--- Given data Enclosed Below ---

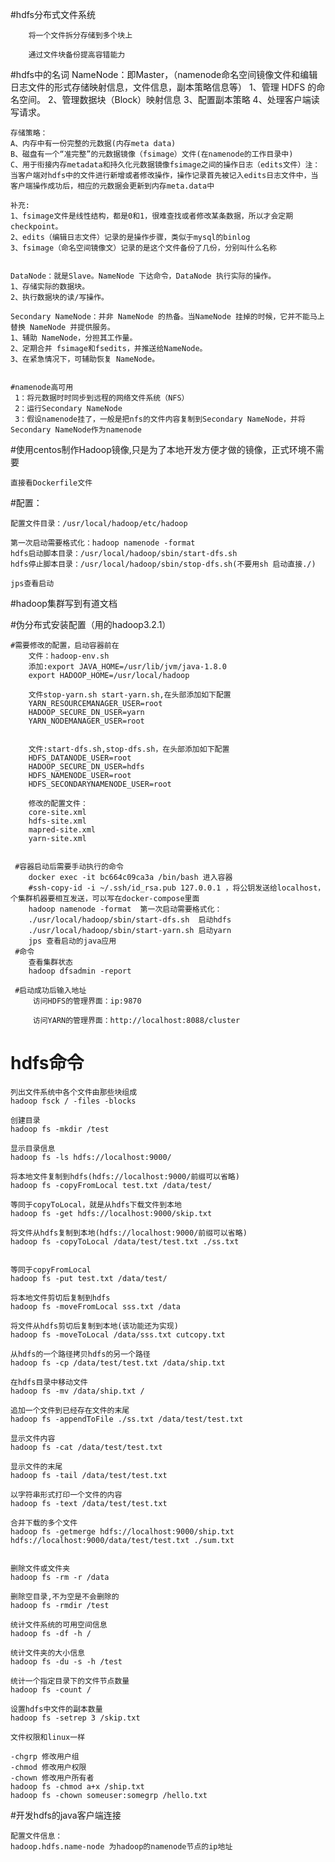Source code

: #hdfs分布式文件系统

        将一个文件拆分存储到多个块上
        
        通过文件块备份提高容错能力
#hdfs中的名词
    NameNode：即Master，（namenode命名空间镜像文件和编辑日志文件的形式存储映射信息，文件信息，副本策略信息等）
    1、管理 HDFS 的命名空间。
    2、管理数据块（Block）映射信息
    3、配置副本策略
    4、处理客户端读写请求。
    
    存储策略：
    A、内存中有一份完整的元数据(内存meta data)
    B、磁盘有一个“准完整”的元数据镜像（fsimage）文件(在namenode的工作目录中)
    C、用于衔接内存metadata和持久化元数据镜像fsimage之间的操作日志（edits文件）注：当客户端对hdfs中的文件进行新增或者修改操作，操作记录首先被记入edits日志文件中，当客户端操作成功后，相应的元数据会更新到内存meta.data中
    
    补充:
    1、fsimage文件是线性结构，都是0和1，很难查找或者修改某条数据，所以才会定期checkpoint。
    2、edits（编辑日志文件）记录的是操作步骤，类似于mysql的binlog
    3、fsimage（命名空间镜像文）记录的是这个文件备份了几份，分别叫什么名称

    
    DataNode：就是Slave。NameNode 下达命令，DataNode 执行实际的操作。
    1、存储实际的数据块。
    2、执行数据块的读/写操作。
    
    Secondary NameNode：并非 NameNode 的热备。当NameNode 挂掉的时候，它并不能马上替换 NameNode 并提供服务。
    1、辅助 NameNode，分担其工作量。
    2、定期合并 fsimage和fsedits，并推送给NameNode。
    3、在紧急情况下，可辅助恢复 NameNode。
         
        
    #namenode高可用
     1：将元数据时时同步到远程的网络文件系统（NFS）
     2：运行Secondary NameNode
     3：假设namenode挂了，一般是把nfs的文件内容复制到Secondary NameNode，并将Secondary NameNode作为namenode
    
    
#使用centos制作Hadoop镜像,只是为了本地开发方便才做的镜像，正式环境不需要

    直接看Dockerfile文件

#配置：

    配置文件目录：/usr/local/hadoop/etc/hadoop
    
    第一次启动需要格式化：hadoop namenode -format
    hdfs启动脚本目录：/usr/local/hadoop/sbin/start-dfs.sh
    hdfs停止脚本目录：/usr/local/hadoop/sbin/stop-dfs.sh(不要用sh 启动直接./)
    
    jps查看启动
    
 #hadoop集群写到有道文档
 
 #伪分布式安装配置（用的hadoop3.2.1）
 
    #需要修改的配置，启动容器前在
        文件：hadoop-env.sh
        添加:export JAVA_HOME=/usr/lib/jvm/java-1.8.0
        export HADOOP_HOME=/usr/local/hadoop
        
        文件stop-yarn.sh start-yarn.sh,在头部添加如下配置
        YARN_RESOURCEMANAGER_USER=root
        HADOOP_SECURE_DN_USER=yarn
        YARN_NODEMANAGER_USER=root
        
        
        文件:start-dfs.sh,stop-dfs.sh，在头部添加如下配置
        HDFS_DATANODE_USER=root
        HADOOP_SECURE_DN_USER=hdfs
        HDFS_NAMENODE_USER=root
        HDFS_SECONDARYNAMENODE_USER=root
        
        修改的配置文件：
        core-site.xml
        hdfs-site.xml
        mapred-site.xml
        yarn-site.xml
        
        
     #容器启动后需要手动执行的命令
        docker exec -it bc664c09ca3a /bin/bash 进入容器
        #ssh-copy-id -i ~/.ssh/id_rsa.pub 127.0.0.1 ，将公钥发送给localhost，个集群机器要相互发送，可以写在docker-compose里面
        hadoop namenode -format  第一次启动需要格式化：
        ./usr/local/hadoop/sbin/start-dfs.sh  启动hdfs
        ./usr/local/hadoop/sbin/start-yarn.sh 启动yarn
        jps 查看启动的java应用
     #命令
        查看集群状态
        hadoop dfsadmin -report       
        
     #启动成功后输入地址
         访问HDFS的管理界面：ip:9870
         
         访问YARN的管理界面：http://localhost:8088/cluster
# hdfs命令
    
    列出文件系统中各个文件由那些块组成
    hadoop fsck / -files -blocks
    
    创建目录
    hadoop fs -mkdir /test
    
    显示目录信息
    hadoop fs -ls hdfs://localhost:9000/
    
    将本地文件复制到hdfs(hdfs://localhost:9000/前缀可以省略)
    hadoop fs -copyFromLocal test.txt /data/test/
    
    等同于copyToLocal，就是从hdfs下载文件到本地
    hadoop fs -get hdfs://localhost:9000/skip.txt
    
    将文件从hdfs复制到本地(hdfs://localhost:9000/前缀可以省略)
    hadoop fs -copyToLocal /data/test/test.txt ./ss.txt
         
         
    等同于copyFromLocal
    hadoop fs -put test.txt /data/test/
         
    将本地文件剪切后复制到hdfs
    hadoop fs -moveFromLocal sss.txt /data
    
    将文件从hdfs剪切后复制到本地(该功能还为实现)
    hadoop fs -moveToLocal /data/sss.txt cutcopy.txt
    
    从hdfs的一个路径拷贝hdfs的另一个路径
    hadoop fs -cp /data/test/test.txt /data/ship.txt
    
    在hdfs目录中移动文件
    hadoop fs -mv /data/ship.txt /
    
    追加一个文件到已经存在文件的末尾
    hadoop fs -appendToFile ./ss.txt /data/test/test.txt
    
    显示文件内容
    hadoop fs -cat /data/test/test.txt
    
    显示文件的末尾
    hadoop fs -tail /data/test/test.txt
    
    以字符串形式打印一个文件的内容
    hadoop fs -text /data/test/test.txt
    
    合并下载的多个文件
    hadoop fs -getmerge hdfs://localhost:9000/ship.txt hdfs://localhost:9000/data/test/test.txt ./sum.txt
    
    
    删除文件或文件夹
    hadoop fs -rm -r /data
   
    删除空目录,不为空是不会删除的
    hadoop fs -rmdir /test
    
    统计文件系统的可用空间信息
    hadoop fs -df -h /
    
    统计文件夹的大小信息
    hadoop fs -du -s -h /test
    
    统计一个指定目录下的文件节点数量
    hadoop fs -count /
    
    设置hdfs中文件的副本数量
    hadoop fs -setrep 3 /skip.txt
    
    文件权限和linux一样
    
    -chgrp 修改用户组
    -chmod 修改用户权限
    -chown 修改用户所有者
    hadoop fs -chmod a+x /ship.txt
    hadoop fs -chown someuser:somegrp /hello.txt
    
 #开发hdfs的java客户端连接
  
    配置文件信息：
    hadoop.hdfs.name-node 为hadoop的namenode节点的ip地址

--- End of Enclosed Given data ---

■ Work to be completed ■
Above are the records; repeat exactly the lines from the one holding "yarn-site.xml" down to the one holding "hadoop dfsadmin -report", end lines included.

■ Completed task ■
        yarn-site.xml
        
        
     #容器启动后需要手动执行的命令
        docker exec -it bc664c09ca3a /bin/bash 进入容器
        #ssh-copy-id -i ~/.ssh/id_rsa.pub 127.0.0.1 ，将公钥发送给localhost，个集群机器要相互发送，可以写在docker-compose里面
        hadoop namenode -format  第一次启动需要格式化：
        ./usr/local/hadoop/sbin/start-dfs.sh  启动hdfs
        ./usr/local/hadoop/sbin/start-yarn.sh 启动yarn
        jps 查看启动的java应用
     #命令
        查看集群状态
        hadoop dfsadmin -report       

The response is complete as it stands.